Il a souligné que le gouvernement libéral n’avait pas encore donné suite à une motion de 2018 du député néo-démocrate Charlie Angus visant à créer un plan d’action national pour la prévention du suicide. Cette motion a reçu l’appui des libéraux et a été adoptée à l’unanimité. Dans son rapport d’étape sur le Cadre fédéral de prévention du suicide de 2020, le gouvernement fédéral a déclaré qu’il «soutenait l’élaboration du plan d’action tout en mettant l’accent sur les initiatives fédérales actuelles en matière de prévention du suicide» et qu’il fournirait des mises à jour sur les progrès du plan tous les deux ans.
REGLEMENTATION CONTRE LITIGES
Aux États-Unis, les familles endeuillées utilisent les litiges pour exiger plus de responsabilité des entreprises qui produisent ou distribuent du nitrite de sodium.
Ruth Scott, une résidente du Texas, a intenté une action en justice contre Amazon plus tôt cette année après que son fils, Mikael, est décédé d’une surdose intentionnelle de nitrite de sodium fin décembre 2020.
Le procès intenté par CA Goldberg Victim Rights Law Firm allègue que Mikael a acheté le produit chimique sur Amazon après en avoir entendu parler sur un forum sur le suicide. C’est sa mère qui l’a retrouvé en rentrant du travail d’infirmière le 27 décembre 2020.
Scott a déclaré qu’elle avait essayé à plusieurs reprises après la mort de son fils d’informer Amazon. Finalement, selon le procès, elle a reçu une réponse d’un employé nommé Marvin.
« Je suis désolé pour le problème que vous avez eu avec le nitrite de sodium… Je suis désolé pour votre perte », lit-on dans l’e-mail. « Mais au moins, votre fils est maintenant entre les mains de notre Dieu. »

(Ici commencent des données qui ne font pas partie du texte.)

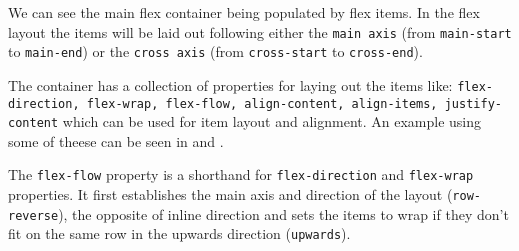 
We can see the main flex container being populated by flex items. In the flex layout the items will be laid out following either the \texttt{main axis} (from \texttt{main-start} to \texttt{main-end}) or the \texttt{cross axis} (from \texttt{cross-start} to \texttt{cross-end}).

The container has a collection of properties for laying out the items like: \texttt{flex-direction, flex-wrap, flex-flow, align-content, align-items, justify-content} which can be used for item layout and alignment. An example using some of theese can be seen in  and .




The \texttt{flex-flow} property is a shorthand for \texttt{flex-direction} and \texttt{flex-wrap} properties. It first establishes the main axis and direction of the layout (\texttt{row-reverse}), the opposite of inline direction and sets the items to wrap if they don't fit on the same row in the upwards direction (\texttt{upwards}).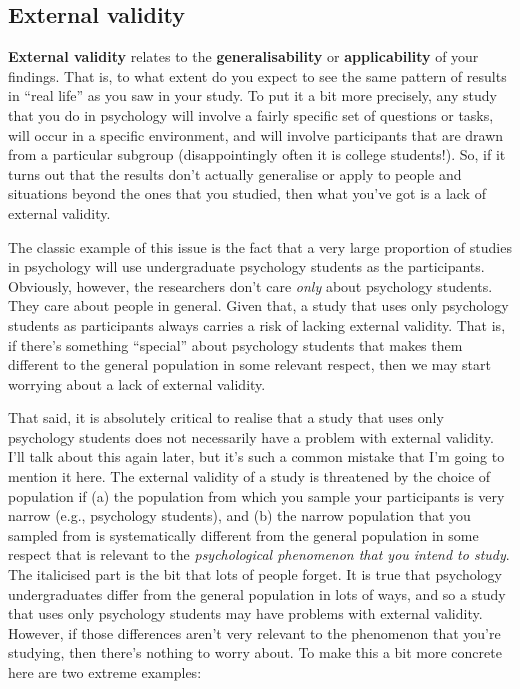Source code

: \documentclass[
  a4paper,
]{book}
\begin{document}
\subsection{External validity}\label{external-validity}

\textbf{External validity} relates to the \textbf{generalisability} or
\textbf{applicability} of your findings. That is, to what extent do you
expect to see the same pattern of results in ``real life'' as you saw in
your study. To put it a bit more precisely, any study that you do in
psychology will involve a fairly specific set of questions or tasks,
will occur in a specific environment, and will involve participants that
are drawn from a particular subgroup (disappointingly often it is
college students!). So, if it turns out that the results don't actually
generalise or apply to people and situations beyond the ones that you
studied, then what you've got is a lack of external validity.

The classic example of this issue is the fact that a very large
proportion of studies in psychology will use undergraduate psychology
students as the participants. Obviously, however, the researchers don't
care \emph{only} about psychology students. They care about people in
general. Given that, a study that uses only psychology students as
participants always carries a risk of lacking external validity. That
is, if there's something ``special'' about psychology students that
makes them different to the general population in some relevant respect,
then we may start worrying about a lack of external validity.

That said, it is absolutely critical to realise that a study that uses
only psychology students does not necessarily have a problem with
external validity. I'll talk about this again later, but it's such a
common mistake that I'm going to mention it here. The external validity
of a study is threatened by the choice of population if (a) the
population from which you sample your participants is very narrow (e.g.,
psychology students), and (b) the narrow population that you sampled
from is systematically different from the general population in some
respect that is relevant to the \emph{psychological phenomenon that you
intend to study}. The italicised part is the bit that lots of people
forget. It is true that psychology undergraduates differ from the
general population in lots of ways, and so a study that uses only
psychology students may have problems with external validity. However,
if those differences aren't very relevant to the phenomenon that you're
studying, then there's nothing to worry about. To make this a bit more
concrete here are two extreme examples:
\end{document}
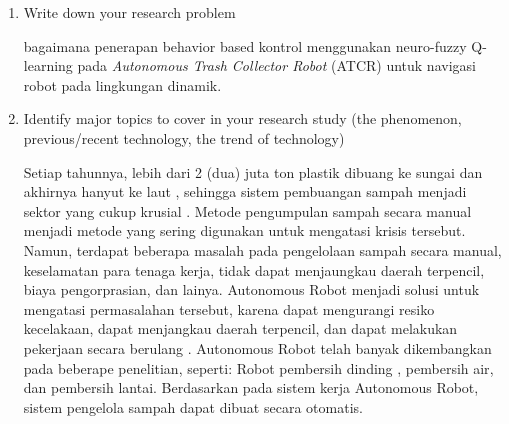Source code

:  \begin{enumerate}
 	\item Write down your research problem
 	
 	bagaimana penerapan behavior based kontrol menggunakan neuro-fuzzy Q-learning pada \textit{Autonomous Trash Collector Robot} (ATCR)  untuk  navigasi  robot  pada lingkungan dinamik.
 	
 	\item Identify major topics to cover in your research study (the phenomenon, previous/recent technology, the trend of technology)
 	
 	Setiap tahunnya, lebih dari 2 (dua) juta ton plastik dibuang ke sungai dan akhirnya hanyut ke laut \cite{Othman2020}, sehingga sistem pembuangan sampah menjadi sektor yang cukup krusial \cite{Othman2020}\cite{Hossain2019}. Metode pengumpulan sampah secara manual menjadi metode yang sering digunakan untuk mengatasi krisis tersebut\cite{Khan2020}. Namun, terdapat beberapa masalah pada pengelolaan sampah secara manual, keselamatan para tenaga kerja, tidak dapat menjaungkau daerah terpencil, biaya pengorprasian, dan lainya\cite{Khan2020}. Autonomous Robot menjadi solusi untuk mengatasi permasalahan tersebut, karena dapat mengurangi resiko kecelakaan, dapat menjangkau daerah terpencil, dan dapat melakukan pekerjaan secara berulang \cite{Khan2020}\cite{Bai2018}. Autonomous Robot telah banyak dikembangkan pada beberape penelitian, seperti: Robot pembersih dinding \cite{HouxiangZhang2006}, pembersih air\cite{Yuan2011}, dan pembersih lantai\cite{Bai2018}\cite{Kang2014}\cite{Palacin2004}. Berdasarkan pada sistem kerja Autonomous Robot, sistem pengelola sampah dapat dibuat secara otomatis\cite{Bai2018}\cite{Nagayo2019}\cite{Prasetyo2020}.
 	

\end{enumerate}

Le procès de Scott soutient qu’Amazon savait, ou aurait dû savoir, qu’il vendait du nitrite de sodium à des clients qui avaient l’intention de l’utiliser pour mourir par suicide, et qu’il n’a pas fourni suffisamment d’avertissements sur le produit chimique.
« Nulle part sur la bouteille ou sur le site Web, Amazon n’informe les consommateurs que l’ingestion du produit peut provoquer une mort prolongée et atroce », lit-on.
Le procès fournit également des images qui montrent que le site Web a suggéré d’autres médicaments et équipements utilisés dans le processus de mort par empoisonnement au nitrite de sodium dans sa fonction « Fréquemment achetés ensemble ».
Dans un e-mail à actualitescanada.com, un porte-parole d’Amazon Inc. a expliqué que la société respecte les lois et réglementations applicables lors de la mise en vente d’articles, et qu’elle a des règles pour les examinateurs de produits et les partenaires de vente qui interdisent tout message faisant la promotion de l’automutilation ou du mal contre les autres. . De plus, les recherches du mot « suicide » présentent aux clients une bannière en haut de leurs résultats de recherche avec le numéro de téléphone de Talk Suicide Canada.
« Nous adressons nos plus sincères condoléances aux familles et aux proches personnellement touchés par le suicide », a déclaré la porte-parole d’Amazon, Samantha Boyd, dans un courriel à actualitescanada.com.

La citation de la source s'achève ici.